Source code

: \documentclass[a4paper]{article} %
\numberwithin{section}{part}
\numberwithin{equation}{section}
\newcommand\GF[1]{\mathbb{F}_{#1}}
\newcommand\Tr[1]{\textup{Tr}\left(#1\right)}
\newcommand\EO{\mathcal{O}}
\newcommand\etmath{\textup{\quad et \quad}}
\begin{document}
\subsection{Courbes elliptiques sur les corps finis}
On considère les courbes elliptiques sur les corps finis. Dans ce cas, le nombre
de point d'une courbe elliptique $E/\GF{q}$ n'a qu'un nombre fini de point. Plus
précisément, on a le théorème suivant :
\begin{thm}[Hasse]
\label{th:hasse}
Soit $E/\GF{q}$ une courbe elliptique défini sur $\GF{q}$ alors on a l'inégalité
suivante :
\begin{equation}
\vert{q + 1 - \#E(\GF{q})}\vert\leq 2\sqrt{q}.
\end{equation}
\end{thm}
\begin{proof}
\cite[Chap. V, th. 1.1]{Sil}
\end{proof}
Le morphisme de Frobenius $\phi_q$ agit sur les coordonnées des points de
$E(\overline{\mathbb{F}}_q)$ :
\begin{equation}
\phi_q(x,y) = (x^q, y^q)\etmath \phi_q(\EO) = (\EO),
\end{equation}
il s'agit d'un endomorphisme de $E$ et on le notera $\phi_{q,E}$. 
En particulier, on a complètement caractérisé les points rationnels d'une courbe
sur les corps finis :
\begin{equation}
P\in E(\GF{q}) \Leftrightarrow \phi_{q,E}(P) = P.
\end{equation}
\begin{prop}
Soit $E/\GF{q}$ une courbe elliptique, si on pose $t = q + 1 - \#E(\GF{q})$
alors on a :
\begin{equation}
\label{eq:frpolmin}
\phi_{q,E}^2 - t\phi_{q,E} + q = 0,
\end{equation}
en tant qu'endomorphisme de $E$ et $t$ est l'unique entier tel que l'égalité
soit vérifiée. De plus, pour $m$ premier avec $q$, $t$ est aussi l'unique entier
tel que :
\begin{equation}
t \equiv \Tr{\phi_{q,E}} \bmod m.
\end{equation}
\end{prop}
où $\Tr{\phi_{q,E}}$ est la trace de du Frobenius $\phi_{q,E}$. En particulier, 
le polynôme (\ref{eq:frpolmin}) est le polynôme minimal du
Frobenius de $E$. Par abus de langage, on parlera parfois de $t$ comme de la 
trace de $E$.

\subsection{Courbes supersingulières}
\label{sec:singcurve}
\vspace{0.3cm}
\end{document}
----------
Reproduce all of the entries word for word. Omit nothing.

- [The completed task]:
Source code

: \documentclass[a4paper]{article} %
\numberwithin{section}{part}
\numberwithin{equation}{section}
\newcommand\GF[1]{\mathbb{F}_{#1}}
\newcommand\Tr[1]{\textup{Tr}\left(#1\right)}
\newcommand\EO{\mathcal{O}}
\newcommand\etmath{\textup{\quad et \quad}}
\begin{document}
\subsection{Courbes elliptiques sur les corps finis}
On considère les courbes elliptiques sur les corps finis. Dans ce cas, le nombre
de point d'une courbe elliptique $E/\GF{q}$ n'a qu'un nombre fini de point. Plus
précisément, on a le théorème suivant :
\begin{thm}[Hasse]
\label{th:hasse}
Soit $E/\GF{q}$ une courbe elliptique défini sur $\GF{q}$ alors on a l'inégalité
suivante :
\begin{equation}
\vert{q + 1 - \#E(\GF{q})}\vert\leq 2\sqrt{q}.
\end{equation}
\end{thm}
\begin{proof}
\cite[Chap. V, th. 1.1]{Sil}
\end{proof}
Le morphisme de Frobenius $\phi_q$ agit sur les coordonnées des points de
$E(\overline{\mathbb{F}}_q)$ :
\begin{equation}
\phi_q(x,y) = (x^q, y^q)\etmath \phi_q(\EO) = (\EO),
\end{equation}
il s'agit d'un endomorphisme de $E$ et on le notera $\phi_{q,E}$. 
En particulier, on a complètement caractérisé les points rationnels d'une courbe
sur les corps finis :
\begin{equation}
P\in E(\GF{q}) \Leftrightarrow \phi_{q,E}(P) = P.
\end{equation}
\begin{prop}
Soit $E/\GF{q}$ une courbe elliptique, si on pose $t = q + 1 - \#E(\GF{q})$
alors on a :
\begin{equation}
\label{eq:frpolmin}
\phi_{q,E}^2 - t\phi_{q,E} + q = 0,
\end{equation}
en tant qu'endomorphisme de $E$ et $t$ est l'unique entier tel que l'égalité
soit vérifiée. De plus, pour $m$ premier avec $q$, $t$ est aussi l'unique entier
tel que :
\begin{equation}
t \equiv \Tr{\phi_{q,E}} \bmod m.
\end{equation}
\end{prop}
où $\Tr{\phi_{q,E}}$ est la trace de du Frobenius $\phi_{q,E}$. En particulier, 
le polynôme (\ref{eq:frpolmin}) est le polynôme minimal du
Frobenius de $E$. Par abus de langage, on parlera parfois de $t$ comme de la 
trace de $E$.

\subsection{Courbes supersingulières}
\label{sec:singcurve}
\vspace{0.3cm}
\end{document}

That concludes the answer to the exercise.